Given entries START

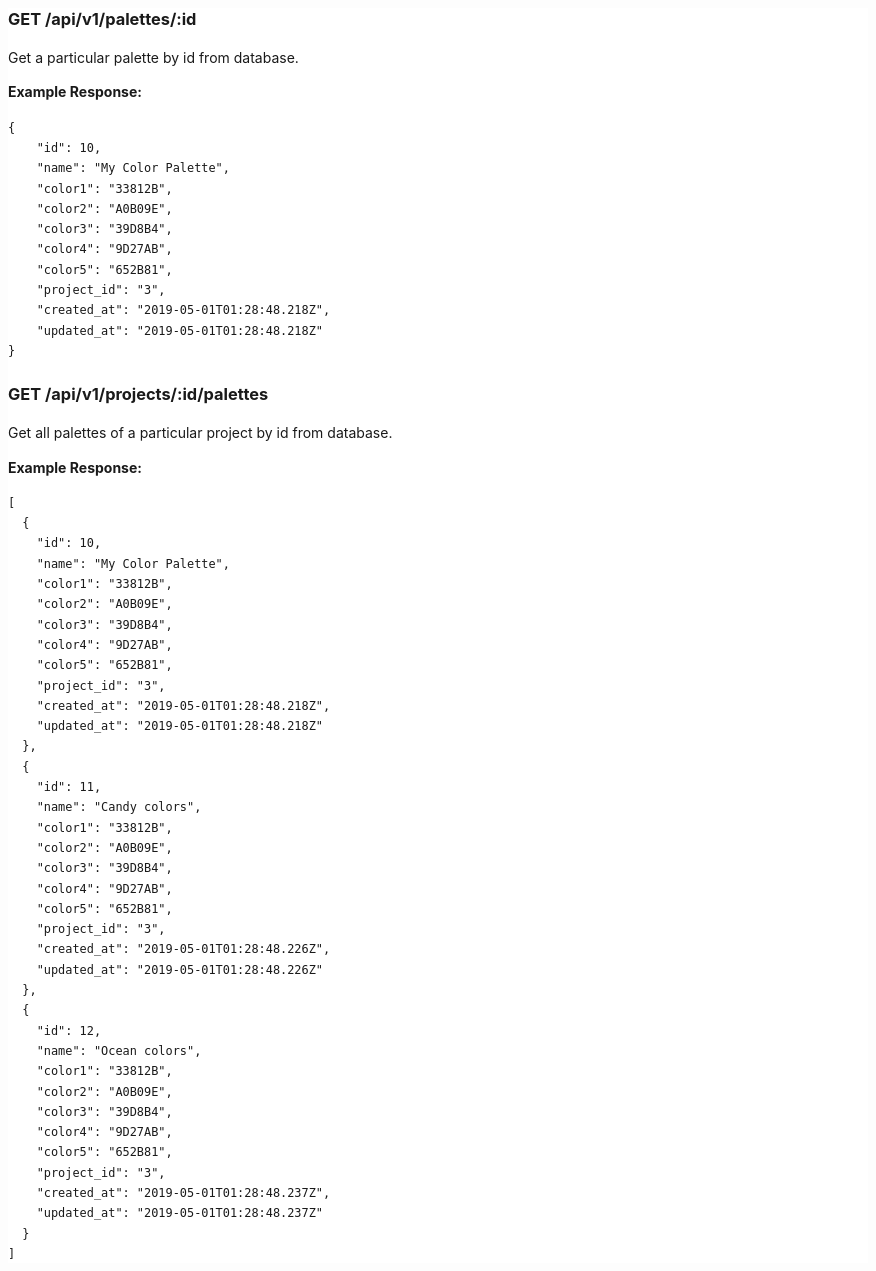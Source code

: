 ### GET **/api/v1/palettes/:id**
Get a particular palette by id from database.

**Example Response:**
```
{
    "id": 10,
    "name": "My Color Palette",
    "color1": "33812B",
    "color2": "A0B09E",
    "color3": "39D8B4",
    "color4": "9D27AB",
    "color5": "652B81",
    "project_id": "3",
    "created_at": "2019-05-01T01:28:48.218Z",
    "updated_at": "2019-05-01T01:28:48.218Z"
}
  ```

### GET **/api/v1/projects/:id/palettes**
Get all palettes of a particular project by id from database.

**Example Response:**
```
[
  {
    "id": 10,
    "name": "My Color Palette",
    "color1": "33812B",
    "color2": "A0B09E",
    "color3": "39D8B4",
    "color4": "9D27AB",
    "color5": "652B81",
    "project_id": "3",
    "created_at": "2019-05-01T01:28:48.218Z",
    "updated_at": "2019-05-01T01:28:48.218Z"
  },
  {
    "id": 11,
    "name": "Candy colors",
    "color1": "33812B",
    "color2": "A0B09E",
    "color3": "39D8B4",
    "color4": "9D27AB",
    "color5": "652B81",
    "project_id": "3",
    "created_at": "2019-05-01T01:28:48.226Z",
    "updated_at": "2019-05-01T01:28:48.226Z"
  },
  {
    "id": 12,
    "name": "Ocean colors",
    "color1": "33812B",
    "color2": "A0B09E",
    "color3": "39D8B4",
    "color4": "9D27AB",
    "color5": "652B81",
    "project_id": "3",
    "created_at": "2019-05-01T01:28:48.237Z",
    "updated_at": "2019-05-01T01:28:48.237Z"
  }
]
```
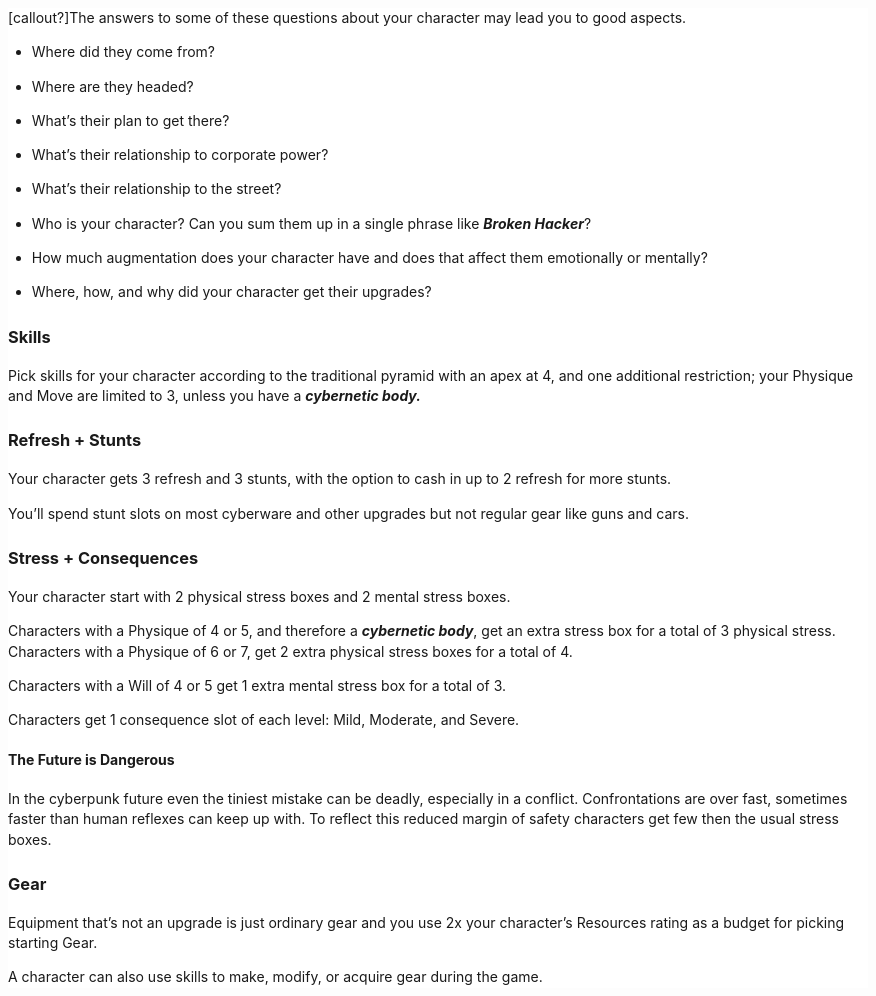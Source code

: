 \[callout?\]The answers to some of these questions about your character may lead you to good aspects.

-   Where did they come from?

-   Where are they headed?

-   What’s their plan to get there?

-   What’s their relationship to corporate power?

-   What’s their relationship to the street?

-   Who is your character? Can you sum them up in a single phrase like ***Broken Hacker***?

-   How much augmentation does your character have and does that affect them emotionally or mentally?

-   Where, how, and why did your character get their upgrades?

### Skills

Pick skills for your character according to the traditional pyramid with an apex at 4, and one additional restriction; your Physique and Move are limited to 3, unless you have a ***cybernetic body.***

### Refresh + Stunts

Your character gets 3 refresh and 3 stunts, with the option to cash in up to 2 refresh for more stunts.

You’ll spend stunt slots on most cyberware and other upgrades but not regular gear like guns and cars.

### Stress + Consequences

Your character start with 2 physical stress boxes and 2 mental stress boxes.

Characters with a Physique of 4 or 5, and therefore a ***cybernetic body***, get an extra stress box for a total of 3 physical stress. Characters with a Physique of 6 or 7, get 2 extra physical stress boxes for a total of 4.

Characters with a Will of 4 or 5 get 1 extra mental stress box for a total of 3.

Characters get 1 consequence slot of each level: Mild, Moderate, and Severe.

#### The Future is Dangerous

In the cyberpunk future even the tiniest mistake can be deadly, especially in a conflict. Confrontations are over fast, sometimes faster than human reflexes can keep up with. To reflect this reduced margin of safety characters get few then the usual stress boxes.

### Gear

Equipment that’s not an upgrade is just ordinary gear and you use 2x your character’s Resources rating as a budget for picking starting Gear.

A character can also use skills to make, modify, or acquire gear during the game.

Given entries END

_What this task involves_. Return every line of the data above in which "database" appears.

_Finished exercise_.
Get a particular palette by id from database.
Get all palettes of a particular project by id from database.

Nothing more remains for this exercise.